暴君陛下の愛したメイドⅡ【完】
「あ、朝礼終わったみたいだね」
ライのその言葉で辺りを見渡すと、並んでいた騎士たちはそれぞれ持ち場に戻ろうとその場から散り始めていた。
「では、新人騎士達よ。前に来い」
「「「「「はい!!」」」」」
第一騎士団の副団長の声で俺たちは前へ移動し、横一列になる。
対面には各団の団長達が整列していた。
「では、団を発表する」
第一騎士団の団長は俺らに向けてそう口を開くと、一人ずつ名を呼んで発表し始めた。
「~…は第9騎士団。

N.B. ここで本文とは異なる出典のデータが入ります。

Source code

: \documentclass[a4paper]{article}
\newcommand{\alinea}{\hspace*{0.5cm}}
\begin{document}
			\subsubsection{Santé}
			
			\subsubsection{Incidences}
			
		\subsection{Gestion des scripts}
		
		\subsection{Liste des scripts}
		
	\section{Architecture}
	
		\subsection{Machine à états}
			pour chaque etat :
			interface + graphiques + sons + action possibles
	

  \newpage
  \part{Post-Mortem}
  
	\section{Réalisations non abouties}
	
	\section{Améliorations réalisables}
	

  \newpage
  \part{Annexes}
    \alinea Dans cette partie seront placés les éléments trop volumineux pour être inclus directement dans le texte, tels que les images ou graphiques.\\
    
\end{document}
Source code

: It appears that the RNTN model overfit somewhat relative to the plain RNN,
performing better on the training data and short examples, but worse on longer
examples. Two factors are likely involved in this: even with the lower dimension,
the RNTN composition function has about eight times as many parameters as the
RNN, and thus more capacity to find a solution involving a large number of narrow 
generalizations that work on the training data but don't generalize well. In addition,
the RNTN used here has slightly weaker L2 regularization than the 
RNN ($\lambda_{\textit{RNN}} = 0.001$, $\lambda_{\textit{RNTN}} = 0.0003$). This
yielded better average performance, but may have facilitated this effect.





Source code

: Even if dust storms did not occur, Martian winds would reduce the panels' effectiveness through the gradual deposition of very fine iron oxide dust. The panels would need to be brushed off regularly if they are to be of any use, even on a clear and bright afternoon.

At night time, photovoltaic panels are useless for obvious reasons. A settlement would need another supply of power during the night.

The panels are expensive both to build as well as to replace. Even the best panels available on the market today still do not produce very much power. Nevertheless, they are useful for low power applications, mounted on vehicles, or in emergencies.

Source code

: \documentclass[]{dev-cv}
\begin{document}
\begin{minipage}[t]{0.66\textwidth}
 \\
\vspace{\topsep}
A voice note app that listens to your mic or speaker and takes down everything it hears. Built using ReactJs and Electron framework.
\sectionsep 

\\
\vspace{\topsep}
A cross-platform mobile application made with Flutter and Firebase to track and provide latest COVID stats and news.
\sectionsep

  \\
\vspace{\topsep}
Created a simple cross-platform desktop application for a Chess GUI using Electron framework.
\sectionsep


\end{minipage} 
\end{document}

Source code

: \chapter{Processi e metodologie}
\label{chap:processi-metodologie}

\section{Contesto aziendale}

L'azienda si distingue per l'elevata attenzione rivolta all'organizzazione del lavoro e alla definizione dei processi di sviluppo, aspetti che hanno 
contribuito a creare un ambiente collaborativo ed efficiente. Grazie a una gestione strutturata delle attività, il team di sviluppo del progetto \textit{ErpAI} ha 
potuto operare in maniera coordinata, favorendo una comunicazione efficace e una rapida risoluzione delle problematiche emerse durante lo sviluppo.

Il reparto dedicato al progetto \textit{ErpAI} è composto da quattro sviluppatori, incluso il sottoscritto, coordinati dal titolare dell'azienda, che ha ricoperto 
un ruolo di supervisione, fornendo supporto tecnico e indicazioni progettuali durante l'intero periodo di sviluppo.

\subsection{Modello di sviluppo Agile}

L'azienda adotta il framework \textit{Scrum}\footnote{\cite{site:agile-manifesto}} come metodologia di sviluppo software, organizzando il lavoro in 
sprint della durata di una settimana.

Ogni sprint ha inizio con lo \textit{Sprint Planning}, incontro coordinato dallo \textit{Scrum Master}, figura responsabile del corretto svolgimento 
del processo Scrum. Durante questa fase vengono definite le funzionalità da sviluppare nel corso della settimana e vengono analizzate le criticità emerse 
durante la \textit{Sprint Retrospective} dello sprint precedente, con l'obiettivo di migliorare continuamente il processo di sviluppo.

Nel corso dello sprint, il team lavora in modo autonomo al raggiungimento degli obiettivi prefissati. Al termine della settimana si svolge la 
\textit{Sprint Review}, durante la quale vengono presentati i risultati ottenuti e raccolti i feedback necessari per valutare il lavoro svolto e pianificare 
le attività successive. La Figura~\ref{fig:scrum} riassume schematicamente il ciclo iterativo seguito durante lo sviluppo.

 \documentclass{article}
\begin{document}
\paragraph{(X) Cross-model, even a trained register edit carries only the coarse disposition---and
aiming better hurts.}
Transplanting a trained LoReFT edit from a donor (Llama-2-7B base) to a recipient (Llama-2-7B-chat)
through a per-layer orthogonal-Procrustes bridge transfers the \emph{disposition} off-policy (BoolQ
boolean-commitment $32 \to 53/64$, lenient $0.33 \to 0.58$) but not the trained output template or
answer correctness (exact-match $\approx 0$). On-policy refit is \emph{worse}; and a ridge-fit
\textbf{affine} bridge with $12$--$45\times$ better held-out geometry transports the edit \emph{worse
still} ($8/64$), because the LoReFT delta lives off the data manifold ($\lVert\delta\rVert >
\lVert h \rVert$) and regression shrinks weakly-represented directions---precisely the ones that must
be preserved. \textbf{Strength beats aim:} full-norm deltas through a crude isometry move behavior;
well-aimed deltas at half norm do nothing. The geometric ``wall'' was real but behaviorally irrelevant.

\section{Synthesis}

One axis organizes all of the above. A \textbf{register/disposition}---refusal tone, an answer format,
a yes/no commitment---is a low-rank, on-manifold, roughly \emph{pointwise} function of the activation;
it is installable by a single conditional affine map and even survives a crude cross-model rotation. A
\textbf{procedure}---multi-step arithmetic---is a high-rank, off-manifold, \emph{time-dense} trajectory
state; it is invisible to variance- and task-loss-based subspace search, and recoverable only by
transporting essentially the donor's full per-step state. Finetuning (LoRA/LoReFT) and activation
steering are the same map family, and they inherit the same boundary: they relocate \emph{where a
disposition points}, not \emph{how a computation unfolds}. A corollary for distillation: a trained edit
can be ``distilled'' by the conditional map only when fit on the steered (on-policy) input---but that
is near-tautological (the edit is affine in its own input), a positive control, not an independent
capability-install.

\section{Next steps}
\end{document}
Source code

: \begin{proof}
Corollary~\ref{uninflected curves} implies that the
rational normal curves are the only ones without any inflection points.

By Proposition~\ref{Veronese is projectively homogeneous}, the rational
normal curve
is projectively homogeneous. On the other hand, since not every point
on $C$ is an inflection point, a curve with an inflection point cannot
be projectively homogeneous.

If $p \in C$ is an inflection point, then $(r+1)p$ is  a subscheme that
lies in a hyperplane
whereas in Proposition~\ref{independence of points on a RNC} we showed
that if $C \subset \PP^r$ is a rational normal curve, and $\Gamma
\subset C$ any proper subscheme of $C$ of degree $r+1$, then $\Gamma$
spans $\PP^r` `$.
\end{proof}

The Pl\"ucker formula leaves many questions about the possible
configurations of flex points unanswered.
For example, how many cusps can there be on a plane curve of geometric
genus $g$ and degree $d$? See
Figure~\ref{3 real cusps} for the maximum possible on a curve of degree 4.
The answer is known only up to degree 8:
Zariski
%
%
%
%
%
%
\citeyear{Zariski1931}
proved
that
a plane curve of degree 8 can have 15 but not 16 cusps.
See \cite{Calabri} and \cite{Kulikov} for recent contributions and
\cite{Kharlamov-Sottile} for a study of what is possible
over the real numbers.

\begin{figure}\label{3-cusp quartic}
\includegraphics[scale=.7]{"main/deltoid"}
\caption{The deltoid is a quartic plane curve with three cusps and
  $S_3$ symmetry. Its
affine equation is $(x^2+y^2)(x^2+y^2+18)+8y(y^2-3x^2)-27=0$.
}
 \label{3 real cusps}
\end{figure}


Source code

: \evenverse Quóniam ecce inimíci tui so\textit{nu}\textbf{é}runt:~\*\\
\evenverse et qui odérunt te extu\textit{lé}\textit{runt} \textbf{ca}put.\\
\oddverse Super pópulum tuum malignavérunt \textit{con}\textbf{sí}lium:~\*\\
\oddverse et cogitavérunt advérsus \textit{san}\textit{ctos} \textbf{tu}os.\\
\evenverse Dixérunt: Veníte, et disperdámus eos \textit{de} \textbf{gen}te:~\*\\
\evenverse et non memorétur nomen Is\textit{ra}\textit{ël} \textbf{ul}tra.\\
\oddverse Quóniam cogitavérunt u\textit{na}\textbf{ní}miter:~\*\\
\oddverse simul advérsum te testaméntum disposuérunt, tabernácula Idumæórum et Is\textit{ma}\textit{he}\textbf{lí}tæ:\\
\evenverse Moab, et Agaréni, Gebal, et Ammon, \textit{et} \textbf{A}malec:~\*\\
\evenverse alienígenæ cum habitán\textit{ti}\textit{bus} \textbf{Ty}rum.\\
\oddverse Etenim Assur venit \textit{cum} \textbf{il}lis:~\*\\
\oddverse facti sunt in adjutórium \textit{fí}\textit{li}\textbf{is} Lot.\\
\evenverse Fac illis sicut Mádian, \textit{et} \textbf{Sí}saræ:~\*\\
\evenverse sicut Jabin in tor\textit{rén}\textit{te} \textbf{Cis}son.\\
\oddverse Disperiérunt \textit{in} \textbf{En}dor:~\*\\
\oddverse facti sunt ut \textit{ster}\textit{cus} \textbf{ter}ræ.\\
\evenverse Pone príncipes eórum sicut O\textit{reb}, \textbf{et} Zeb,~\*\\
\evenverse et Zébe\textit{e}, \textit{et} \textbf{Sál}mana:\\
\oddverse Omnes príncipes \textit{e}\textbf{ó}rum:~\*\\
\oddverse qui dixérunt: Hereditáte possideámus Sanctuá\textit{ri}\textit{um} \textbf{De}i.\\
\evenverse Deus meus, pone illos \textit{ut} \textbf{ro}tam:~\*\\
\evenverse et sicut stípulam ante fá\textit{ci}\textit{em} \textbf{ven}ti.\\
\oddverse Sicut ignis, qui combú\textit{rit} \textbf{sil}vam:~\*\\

ライディアン・ビルクとグラント・セレファーナは……」
「あ、一緒に名前が呼ばれるって事は俺ら一緒の団かもな!」
「そうみたいだな」
まとめて言われるのは良くある事みたいだが配属される団が問題だったらしく、発表されると持ち場に戻る最中の騎士たちは皆一斉に振り返った。
「第2騎士団」
―――ざわ……ざわ……。
「これで新人騎士10名の配属を終了する」
「……え、第2騎士団とか間違ってんじゃねーの…??」
第2騎士団と言ったら上から二番目の騎士団だ。
普通入って直ぐ第二騎士団に配属される奴はあまりいないと聞くが、まさか………俺が。
「俺ら凄くね~!?なぁ、グラント!俺ら凄いよ!!」
「……いや凄いけど、なんで第二騎士団何だ?どう考えても貴族出身でも何でもない俺らが直ぐ上の団に入れるとか可笑しいだろ。逆に怖くね?」
何かの罠っていうのも十分にあり得る……。
でも誰の罠何だ?陥れるようなやつとか考えつかねーし、そもそも知り合いがいねーし。
「確かにそうだけど、決まったもんは仕方ねーよ(笑)それに上の方が逆に動きやすいかもしれねーよ?」
「………それもそうだな」
ライに丸め込まれた感じはあるが……決まった後に色々考えても仕方ない。それなら仕事をして、なぜその団に入れられたのかを探った方がまだ早い。